Required work: Give again, word for word, every line below from the one that has "Tools: BeautifulSoup, Pandas, and" through the one that has "- The user clicks", both included, and no others.

(Source data)
=-=-=-=-=

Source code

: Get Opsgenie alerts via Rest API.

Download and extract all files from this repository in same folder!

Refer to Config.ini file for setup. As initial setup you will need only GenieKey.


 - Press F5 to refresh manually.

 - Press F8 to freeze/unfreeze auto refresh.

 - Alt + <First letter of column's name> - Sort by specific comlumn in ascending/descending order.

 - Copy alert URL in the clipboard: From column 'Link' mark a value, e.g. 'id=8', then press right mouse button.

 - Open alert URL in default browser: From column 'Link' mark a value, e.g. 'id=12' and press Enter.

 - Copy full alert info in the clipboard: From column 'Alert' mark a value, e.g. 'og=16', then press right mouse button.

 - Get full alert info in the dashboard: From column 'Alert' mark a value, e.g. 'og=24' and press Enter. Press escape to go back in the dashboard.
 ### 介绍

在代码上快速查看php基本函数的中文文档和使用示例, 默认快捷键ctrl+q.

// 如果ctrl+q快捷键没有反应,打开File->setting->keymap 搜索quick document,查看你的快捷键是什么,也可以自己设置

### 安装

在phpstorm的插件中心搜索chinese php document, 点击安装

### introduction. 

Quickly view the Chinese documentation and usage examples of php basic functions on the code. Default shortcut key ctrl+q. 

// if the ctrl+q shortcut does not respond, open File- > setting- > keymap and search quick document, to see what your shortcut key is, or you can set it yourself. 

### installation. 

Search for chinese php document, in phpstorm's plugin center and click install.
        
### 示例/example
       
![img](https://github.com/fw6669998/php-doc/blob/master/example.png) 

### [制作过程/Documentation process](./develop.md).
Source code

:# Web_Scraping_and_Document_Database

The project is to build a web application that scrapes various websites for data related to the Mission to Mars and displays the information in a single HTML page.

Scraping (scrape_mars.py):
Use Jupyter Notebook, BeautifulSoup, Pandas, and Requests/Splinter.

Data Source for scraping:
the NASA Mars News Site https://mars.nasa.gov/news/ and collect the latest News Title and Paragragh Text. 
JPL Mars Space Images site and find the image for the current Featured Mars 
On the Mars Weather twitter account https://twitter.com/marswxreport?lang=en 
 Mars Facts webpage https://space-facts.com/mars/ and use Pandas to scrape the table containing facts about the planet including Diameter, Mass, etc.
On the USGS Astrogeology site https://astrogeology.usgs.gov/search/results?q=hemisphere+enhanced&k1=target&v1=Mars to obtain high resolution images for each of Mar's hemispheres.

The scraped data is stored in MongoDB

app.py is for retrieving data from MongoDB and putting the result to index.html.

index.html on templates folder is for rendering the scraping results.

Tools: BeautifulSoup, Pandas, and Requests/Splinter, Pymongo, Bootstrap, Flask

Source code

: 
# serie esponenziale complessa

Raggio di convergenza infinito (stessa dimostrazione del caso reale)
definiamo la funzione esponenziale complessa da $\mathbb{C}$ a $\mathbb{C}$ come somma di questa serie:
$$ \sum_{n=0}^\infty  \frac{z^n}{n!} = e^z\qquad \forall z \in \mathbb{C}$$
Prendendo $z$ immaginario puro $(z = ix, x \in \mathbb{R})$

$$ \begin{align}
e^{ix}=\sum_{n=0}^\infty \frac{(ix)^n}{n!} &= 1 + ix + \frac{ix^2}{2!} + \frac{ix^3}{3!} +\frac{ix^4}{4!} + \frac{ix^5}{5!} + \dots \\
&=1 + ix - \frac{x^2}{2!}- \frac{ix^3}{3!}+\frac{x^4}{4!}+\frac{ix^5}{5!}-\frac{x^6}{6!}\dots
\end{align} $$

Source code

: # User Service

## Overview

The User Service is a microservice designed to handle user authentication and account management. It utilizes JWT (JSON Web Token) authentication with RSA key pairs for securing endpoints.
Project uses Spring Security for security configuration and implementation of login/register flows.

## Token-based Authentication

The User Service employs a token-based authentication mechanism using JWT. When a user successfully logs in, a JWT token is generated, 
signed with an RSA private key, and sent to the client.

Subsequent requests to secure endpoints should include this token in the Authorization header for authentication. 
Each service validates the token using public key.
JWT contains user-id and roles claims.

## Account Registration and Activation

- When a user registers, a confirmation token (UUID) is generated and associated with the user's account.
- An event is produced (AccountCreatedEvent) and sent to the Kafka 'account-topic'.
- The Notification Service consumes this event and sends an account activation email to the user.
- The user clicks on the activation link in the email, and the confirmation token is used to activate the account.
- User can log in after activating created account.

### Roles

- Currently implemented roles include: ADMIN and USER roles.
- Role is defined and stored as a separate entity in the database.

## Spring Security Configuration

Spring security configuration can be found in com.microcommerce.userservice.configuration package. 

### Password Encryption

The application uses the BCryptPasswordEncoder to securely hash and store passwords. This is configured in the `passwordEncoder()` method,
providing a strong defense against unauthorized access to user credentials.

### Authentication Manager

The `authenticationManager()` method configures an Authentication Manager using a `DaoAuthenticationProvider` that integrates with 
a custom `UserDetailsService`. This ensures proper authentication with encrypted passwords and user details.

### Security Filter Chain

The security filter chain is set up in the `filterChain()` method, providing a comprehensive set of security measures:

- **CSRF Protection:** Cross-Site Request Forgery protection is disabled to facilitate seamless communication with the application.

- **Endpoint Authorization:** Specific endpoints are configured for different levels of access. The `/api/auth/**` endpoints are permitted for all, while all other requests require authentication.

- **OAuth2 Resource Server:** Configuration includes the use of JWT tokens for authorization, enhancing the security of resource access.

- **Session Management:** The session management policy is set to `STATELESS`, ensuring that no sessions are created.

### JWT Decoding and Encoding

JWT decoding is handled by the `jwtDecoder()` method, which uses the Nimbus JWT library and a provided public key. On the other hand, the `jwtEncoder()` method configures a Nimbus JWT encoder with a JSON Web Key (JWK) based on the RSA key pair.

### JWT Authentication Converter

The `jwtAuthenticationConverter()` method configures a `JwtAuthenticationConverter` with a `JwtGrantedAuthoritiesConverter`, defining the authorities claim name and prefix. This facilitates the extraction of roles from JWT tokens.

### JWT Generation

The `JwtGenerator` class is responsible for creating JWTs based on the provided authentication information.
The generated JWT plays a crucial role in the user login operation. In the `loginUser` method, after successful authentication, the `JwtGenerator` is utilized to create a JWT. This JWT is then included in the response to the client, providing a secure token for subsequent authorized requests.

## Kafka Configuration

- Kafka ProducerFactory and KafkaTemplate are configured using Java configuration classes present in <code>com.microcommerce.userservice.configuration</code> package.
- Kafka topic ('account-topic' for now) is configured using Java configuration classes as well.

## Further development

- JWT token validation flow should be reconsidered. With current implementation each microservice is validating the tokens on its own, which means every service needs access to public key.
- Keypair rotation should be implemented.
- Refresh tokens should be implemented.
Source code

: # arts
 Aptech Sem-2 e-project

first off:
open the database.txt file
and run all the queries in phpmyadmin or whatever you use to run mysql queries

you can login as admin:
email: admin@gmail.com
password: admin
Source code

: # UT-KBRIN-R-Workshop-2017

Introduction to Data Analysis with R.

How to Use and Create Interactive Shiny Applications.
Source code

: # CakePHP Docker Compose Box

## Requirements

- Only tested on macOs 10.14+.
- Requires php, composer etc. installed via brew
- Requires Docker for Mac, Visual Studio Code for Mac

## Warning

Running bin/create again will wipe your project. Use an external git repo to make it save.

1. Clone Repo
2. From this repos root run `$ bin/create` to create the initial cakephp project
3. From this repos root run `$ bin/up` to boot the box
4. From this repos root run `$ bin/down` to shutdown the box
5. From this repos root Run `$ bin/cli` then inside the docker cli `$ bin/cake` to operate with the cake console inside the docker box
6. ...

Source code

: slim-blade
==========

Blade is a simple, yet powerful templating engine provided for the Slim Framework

=-=-=-=-=

Answer space:
Tools: BeautifulSoup, Pandas, and Requests/Splinter, Pymongo, Bootstrap, Flask

Source code

: 
# serie esponenziale complessa

Raggio di convergenza infinito (stessa dimostrazione del caso reale)
definiamo la funzione esponenziale complessa da $\mathbb{C}$ a $\mathbb{C}$ come somma di questa serie:
$$ \sum_{n=0}^\infty  \frac{z^n}{n!} = e^z\qquad \forall z \in \mathbb{C}$$
Prendendo $z$ immaginario puro $(z = ix, x \in \mathbb{R})$

$$ \begin{align}
e^{ix}=\sum_{n=0}^\infty \frac{(ix)^n}{n!} &= 1 + ix + \frac{ix^2}{2!} + \frac{ix^3}{3!} +\frac{ix^4}{4!} + \frac{ix^5}{5!} + \dots \\
&=1 + ix - \frac{x^2}{2!}- \frac{ix^3}{3!}+\frac{x^4}{4!}+\frac{ix^5}{5!}-\frac{x^6}{6!}\dots
\end{align} $$

Source code

: # User Service

## Overview

The User Service is a microservice designed to handle user authentication and account management. It utilizes JWT (JSON Web Token) authentication with RSA key pairs for securing endpoints.
Project uses Spring Security for security configuration and implementation of login/register flows.

## Token-based Authentication

The User Service employs a token-based authentication mechanism using JWT. When a user successfully logs in, a JWT token is generated, 
signed with an RSA private key, and sent to the client.

Subsequent requests to secure endpoints should include this token in the Authorization header for authentication. 
Each service validates the token using public key.
JWT contains user-id and roles claims.

## Account Registration and Activation

- When a user registers, a confirmation token (UUID) is generated and associated with the user's account.
- An event is produced (AccountCreatedEvent) and sent to the Kafka 'account-topic'.
- The Notification Service consumes this event and sends an account activation email to the user.
- The user clicks on the activation link in the email, and the confirmation token is used to activate the account.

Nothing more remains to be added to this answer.